Dua Puluh : Petunjuk Demi Petunjuk

592 110 141
                                    

[Kalau berkenan, jangan lupa follow author agar dapat notifikasi dan info seputar update-an, terima kasih]

Cerita ini hanya fiktif belaka. Semua kejadian yang terjadi hanya karangan bebas penulis, tidak benar-benar terjadi di tempat dan lokasi yang disebutkan.
.
.
.
.
.

Karena tak mendapatkan apapun di pesisir, lima orang dalam mobil itu kini berganti haluan menuju ke tempat-tempat yang belum mereka datangi. Ketika itulah, Vin berpura-pura memasang wajah resah. Pemuda itu menendang-nendangkan kaki di bangkunya, membuat semua temannya saling pandang tak mengerti.

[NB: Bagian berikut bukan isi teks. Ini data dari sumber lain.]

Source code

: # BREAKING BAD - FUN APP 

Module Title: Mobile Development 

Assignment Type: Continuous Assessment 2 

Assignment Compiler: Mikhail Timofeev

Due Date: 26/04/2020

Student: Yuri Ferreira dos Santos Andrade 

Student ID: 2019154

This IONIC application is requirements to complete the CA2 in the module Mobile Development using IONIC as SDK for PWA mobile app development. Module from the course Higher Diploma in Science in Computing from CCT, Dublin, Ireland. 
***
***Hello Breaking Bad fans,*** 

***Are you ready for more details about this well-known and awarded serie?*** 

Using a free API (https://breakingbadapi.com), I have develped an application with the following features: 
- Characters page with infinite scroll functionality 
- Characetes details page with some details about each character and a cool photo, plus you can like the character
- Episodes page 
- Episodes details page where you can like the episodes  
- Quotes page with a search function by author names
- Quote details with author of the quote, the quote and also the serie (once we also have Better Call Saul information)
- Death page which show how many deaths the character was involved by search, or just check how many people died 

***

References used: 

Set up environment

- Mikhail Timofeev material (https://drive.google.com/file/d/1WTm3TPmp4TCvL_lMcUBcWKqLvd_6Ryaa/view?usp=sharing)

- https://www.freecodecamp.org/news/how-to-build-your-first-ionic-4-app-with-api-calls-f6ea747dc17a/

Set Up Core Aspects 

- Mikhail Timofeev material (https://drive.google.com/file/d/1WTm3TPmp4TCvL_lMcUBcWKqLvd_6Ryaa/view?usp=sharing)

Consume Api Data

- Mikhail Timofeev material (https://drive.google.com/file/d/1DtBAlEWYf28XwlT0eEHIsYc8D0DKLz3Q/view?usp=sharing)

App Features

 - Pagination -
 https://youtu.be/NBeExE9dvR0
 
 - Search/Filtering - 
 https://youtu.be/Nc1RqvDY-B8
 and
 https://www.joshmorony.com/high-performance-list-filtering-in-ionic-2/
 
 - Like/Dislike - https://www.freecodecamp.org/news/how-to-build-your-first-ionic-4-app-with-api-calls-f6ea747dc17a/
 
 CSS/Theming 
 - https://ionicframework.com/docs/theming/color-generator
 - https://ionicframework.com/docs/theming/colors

"Berhenti, Ta!" ujar Vin sebelum salah satu dari mereka sempat melemparinya pertanyaan.

Genta menurut karena dirasa, Vin memang sedang sangat suntuk. Tepat ketika mobil menepi dan mesinnya dimatikan, Vin segera keluar dari sana. Disusul yang lain dengan segera. Masih memandang bingung pada pemuda yang kini menendang kerikil-kerikil tak berdosa di tepi jalan.

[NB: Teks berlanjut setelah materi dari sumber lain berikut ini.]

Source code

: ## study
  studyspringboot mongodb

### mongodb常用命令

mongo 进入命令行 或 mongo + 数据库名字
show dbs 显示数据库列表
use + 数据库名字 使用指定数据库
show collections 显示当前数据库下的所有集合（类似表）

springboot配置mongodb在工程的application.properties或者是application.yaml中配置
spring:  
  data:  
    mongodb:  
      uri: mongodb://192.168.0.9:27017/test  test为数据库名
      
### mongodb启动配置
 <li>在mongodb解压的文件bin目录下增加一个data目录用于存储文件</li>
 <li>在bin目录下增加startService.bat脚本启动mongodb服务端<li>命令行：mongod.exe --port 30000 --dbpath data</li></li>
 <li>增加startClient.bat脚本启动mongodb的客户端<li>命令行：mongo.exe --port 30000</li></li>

"Vin, lo kenapa sih?" tanya Novan tanpa menunggu lagi.

Vin menoleh, tetap dengan memasang muka gelisahnya. "Gue turun disini, kalian jalan aja."

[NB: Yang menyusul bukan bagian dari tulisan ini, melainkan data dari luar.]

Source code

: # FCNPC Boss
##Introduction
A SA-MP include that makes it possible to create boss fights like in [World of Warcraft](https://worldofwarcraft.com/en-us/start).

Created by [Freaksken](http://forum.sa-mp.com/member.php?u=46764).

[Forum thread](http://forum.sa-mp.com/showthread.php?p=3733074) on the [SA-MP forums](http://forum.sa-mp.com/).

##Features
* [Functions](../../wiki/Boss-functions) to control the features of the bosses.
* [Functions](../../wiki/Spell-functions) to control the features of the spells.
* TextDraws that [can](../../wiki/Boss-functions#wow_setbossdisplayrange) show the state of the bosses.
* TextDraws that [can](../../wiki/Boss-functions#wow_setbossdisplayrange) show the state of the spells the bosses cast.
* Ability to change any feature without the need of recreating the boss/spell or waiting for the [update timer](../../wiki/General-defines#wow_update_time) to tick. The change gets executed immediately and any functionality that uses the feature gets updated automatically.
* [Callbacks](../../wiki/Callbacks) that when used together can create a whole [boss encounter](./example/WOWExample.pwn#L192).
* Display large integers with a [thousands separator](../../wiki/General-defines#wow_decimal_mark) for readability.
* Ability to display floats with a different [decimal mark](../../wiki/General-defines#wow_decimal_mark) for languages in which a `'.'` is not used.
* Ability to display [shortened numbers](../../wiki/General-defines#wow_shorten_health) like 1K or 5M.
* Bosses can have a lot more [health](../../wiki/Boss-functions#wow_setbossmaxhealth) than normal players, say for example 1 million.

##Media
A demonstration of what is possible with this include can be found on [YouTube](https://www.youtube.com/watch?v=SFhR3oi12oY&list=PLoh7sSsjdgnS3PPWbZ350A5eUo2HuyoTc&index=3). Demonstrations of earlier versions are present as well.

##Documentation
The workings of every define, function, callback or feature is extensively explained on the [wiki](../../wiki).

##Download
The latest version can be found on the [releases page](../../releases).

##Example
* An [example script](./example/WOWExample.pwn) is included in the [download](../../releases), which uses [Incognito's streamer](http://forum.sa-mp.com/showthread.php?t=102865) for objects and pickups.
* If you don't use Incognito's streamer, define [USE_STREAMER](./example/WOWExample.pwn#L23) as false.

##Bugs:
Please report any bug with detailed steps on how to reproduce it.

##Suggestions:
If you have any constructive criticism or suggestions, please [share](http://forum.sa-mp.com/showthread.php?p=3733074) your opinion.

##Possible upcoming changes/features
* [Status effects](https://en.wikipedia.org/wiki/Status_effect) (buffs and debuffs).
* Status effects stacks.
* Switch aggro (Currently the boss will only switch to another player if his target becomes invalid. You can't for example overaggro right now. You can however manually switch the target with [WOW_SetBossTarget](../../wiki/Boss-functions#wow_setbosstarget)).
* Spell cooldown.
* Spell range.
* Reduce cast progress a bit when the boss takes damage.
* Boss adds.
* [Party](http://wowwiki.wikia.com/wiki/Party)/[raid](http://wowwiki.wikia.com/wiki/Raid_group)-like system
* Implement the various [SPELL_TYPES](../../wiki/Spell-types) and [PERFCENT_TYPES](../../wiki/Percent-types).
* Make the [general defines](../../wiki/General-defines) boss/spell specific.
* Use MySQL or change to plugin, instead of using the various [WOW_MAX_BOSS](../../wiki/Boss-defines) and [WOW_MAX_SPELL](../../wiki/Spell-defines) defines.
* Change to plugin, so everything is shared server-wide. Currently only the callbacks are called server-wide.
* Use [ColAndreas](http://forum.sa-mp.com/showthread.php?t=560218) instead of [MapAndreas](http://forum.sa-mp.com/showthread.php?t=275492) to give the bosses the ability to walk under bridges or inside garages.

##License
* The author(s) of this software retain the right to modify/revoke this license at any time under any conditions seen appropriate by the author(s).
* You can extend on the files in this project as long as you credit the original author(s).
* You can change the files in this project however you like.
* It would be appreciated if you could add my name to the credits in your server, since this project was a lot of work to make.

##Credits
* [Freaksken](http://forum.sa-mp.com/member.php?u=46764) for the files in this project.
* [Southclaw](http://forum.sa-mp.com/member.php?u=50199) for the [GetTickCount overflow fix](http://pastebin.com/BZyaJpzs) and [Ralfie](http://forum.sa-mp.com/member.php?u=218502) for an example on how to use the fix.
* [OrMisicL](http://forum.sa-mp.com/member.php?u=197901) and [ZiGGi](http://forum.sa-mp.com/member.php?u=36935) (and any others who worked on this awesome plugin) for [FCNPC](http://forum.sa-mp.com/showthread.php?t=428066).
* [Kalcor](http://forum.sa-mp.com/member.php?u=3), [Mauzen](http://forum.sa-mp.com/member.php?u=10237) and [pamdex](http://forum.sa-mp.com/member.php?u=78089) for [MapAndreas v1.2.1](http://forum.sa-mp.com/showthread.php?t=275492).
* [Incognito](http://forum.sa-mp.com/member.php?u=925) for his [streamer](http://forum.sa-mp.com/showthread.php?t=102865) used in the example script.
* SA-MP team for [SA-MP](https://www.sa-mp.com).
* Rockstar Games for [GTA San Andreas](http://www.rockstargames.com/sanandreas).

"HA?" kaget Salfa, Genta, Novan, dan Gopal secara serempak.

Terdengar Vin berdecak pada mereka semua. "Gue serius. Kepala gue serasa mau pecah tau nggak?! Gue butuh waktu sendiri!"

Mendengar itu, tentu saja tak terdengar suara karena semua masih mencoba mencerna yang barusan dibilang Vin. Yang benar saja? Kinara saja masih belum ketemu, ini Vin malah ingin pergi sendirian?

"Kalau ada apa-apa sama lo gimana, Vin?" tanya Salfa kemudian. "Kayak kata Pak Beni, belajar dari yang sudah-sudah. Lo nggak bisa pergi sendirian."

"Gue nggak apa-apa, Sal. Malu sama tattoo gue nih kalau gue nggak bisa jaga diri," balas Vin sambil tangannya menepuk dada. Semua temannya pun sudah tahu bahwa disana terdapat tattoo.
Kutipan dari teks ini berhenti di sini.